Exercise aim: Once you reach the line that holds "## Información general" in the listing below, output it and every line after it through the line that holds "- [Webpack](http://webpack.github.io/docs/)", word for word.

───── Material for this exercise

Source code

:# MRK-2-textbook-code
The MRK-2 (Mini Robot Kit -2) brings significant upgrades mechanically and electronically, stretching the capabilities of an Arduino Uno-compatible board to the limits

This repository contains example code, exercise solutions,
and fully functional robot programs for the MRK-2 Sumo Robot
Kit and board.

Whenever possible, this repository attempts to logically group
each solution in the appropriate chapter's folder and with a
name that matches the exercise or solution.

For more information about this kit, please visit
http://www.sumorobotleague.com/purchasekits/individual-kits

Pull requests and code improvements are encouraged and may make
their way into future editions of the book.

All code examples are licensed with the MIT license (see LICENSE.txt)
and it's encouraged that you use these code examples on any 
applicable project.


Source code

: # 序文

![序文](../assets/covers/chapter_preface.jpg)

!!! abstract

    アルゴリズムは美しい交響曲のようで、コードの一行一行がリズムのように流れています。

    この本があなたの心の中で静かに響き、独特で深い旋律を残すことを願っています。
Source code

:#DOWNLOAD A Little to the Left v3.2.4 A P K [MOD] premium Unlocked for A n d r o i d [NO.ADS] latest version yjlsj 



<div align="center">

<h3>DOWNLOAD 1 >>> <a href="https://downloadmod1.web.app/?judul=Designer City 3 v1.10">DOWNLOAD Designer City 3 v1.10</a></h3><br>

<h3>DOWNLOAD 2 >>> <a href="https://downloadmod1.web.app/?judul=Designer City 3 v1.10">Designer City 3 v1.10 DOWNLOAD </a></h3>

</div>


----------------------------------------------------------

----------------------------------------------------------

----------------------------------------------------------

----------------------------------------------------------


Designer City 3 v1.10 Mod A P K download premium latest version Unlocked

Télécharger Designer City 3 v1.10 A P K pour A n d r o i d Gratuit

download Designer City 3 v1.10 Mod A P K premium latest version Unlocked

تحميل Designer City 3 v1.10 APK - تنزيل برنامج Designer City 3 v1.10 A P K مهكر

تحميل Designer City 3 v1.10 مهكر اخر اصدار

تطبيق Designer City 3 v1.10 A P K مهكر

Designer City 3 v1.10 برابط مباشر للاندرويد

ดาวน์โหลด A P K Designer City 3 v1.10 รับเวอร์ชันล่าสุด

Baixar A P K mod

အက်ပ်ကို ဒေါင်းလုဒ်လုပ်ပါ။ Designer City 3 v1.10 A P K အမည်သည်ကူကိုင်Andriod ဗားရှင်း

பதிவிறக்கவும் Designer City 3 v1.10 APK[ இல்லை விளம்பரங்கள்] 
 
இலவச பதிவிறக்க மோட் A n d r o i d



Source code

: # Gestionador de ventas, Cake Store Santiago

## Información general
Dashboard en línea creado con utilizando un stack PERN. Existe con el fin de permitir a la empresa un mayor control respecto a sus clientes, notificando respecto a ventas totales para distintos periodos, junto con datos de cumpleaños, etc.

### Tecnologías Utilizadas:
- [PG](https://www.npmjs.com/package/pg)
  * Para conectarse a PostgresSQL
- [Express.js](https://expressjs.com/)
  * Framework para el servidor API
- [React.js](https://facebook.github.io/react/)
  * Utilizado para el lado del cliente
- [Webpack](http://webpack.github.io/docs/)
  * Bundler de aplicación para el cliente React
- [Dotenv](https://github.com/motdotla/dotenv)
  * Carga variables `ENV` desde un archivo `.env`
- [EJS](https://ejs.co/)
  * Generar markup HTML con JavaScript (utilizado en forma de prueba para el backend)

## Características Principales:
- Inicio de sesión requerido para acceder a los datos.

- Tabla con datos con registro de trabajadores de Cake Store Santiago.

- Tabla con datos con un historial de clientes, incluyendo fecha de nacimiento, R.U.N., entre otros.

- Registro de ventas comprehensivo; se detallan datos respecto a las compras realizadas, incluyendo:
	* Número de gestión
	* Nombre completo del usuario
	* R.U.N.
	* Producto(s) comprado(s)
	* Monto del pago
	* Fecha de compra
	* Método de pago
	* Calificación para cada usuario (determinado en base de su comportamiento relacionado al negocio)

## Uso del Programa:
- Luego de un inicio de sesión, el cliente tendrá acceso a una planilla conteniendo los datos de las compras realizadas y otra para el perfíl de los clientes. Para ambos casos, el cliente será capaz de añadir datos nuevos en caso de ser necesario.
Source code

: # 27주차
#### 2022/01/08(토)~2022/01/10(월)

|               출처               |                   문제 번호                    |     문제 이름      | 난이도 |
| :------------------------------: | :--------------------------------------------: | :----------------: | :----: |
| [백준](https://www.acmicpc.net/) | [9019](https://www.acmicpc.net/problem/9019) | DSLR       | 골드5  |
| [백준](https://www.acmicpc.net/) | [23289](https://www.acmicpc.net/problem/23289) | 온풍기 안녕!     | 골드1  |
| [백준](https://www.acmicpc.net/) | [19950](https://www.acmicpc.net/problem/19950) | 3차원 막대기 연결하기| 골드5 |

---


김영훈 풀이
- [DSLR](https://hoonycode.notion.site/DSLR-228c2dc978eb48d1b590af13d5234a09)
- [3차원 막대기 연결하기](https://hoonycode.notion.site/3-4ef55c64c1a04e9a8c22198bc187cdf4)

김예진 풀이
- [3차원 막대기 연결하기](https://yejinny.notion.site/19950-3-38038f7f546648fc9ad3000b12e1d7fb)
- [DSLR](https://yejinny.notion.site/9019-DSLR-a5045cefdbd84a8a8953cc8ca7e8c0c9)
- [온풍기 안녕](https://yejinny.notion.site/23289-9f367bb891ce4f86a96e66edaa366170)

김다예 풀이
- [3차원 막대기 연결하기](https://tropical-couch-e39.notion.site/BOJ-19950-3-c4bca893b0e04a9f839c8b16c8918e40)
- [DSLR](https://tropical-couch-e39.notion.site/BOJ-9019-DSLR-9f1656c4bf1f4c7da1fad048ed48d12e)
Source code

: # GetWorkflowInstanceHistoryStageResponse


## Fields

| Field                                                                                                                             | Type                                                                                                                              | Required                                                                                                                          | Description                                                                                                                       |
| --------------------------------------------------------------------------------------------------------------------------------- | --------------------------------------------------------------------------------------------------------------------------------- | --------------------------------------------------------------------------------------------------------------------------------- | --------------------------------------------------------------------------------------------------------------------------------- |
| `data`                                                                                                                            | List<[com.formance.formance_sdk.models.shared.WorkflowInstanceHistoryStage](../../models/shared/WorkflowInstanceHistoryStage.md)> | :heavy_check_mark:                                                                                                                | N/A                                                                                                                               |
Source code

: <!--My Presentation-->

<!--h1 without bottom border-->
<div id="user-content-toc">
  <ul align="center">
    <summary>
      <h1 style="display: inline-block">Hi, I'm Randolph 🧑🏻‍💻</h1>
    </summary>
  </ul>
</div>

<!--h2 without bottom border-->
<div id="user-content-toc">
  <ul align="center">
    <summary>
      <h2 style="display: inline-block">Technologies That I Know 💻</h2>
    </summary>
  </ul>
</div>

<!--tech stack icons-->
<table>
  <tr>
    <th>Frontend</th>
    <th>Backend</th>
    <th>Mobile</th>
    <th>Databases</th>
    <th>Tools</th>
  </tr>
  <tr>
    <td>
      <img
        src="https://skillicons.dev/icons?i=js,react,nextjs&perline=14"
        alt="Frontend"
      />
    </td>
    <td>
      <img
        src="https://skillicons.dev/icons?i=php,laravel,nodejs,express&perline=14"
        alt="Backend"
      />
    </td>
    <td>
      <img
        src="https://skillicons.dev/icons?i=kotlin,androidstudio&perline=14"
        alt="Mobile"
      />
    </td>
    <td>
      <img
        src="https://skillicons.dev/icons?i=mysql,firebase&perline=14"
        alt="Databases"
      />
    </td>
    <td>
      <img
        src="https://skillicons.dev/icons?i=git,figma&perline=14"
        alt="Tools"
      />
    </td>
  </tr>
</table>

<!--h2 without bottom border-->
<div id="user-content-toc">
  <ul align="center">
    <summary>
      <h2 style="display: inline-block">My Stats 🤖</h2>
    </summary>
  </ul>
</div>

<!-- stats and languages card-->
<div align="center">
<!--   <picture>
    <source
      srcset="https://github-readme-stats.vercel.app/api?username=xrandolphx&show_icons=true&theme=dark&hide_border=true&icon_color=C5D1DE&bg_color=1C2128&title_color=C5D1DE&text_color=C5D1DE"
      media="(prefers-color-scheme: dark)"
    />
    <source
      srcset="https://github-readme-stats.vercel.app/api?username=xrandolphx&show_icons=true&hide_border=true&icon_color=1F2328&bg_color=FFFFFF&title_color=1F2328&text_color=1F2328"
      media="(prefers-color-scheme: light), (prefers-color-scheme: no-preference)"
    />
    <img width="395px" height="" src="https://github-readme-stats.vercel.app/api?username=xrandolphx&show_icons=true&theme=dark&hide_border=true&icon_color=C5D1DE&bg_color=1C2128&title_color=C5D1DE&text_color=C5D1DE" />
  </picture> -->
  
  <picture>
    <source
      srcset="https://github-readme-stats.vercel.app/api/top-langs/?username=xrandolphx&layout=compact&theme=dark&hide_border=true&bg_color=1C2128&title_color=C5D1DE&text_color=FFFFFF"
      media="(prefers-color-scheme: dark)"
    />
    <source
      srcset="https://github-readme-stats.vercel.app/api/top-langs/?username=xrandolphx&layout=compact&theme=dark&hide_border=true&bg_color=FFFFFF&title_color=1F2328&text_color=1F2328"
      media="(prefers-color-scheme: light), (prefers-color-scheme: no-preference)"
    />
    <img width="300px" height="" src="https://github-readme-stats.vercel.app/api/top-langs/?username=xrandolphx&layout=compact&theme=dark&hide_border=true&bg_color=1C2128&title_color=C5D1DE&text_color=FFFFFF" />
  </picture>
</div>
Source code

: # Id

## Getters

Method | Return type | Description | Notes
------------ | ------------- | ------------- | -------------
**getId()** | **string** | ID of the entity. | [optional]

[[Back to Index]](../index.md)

──────────

Answer to this exercise:
## Información general
Dashboard en línea creado con utilizando un stack PERN. Existe con el fin de permitir a la empresa un mayor control respecto a sus clientes, notificando respecto a ventas totales para distintos periodos, junto con datos de cumpleaños, etc.

### Tecnologías Utilizadas:
- [PG](https://www.npmjs.com/package/pg)
  * Para conectarse a PostgresSQL
- [Express.js](https://expressjs.com/)
  * Framework para el servidor API
- [React.js](https://facebook.github.io/react/)
  * Utilizado para el lado del cliente
- [Webpack](http://webpack.github.io/docs/)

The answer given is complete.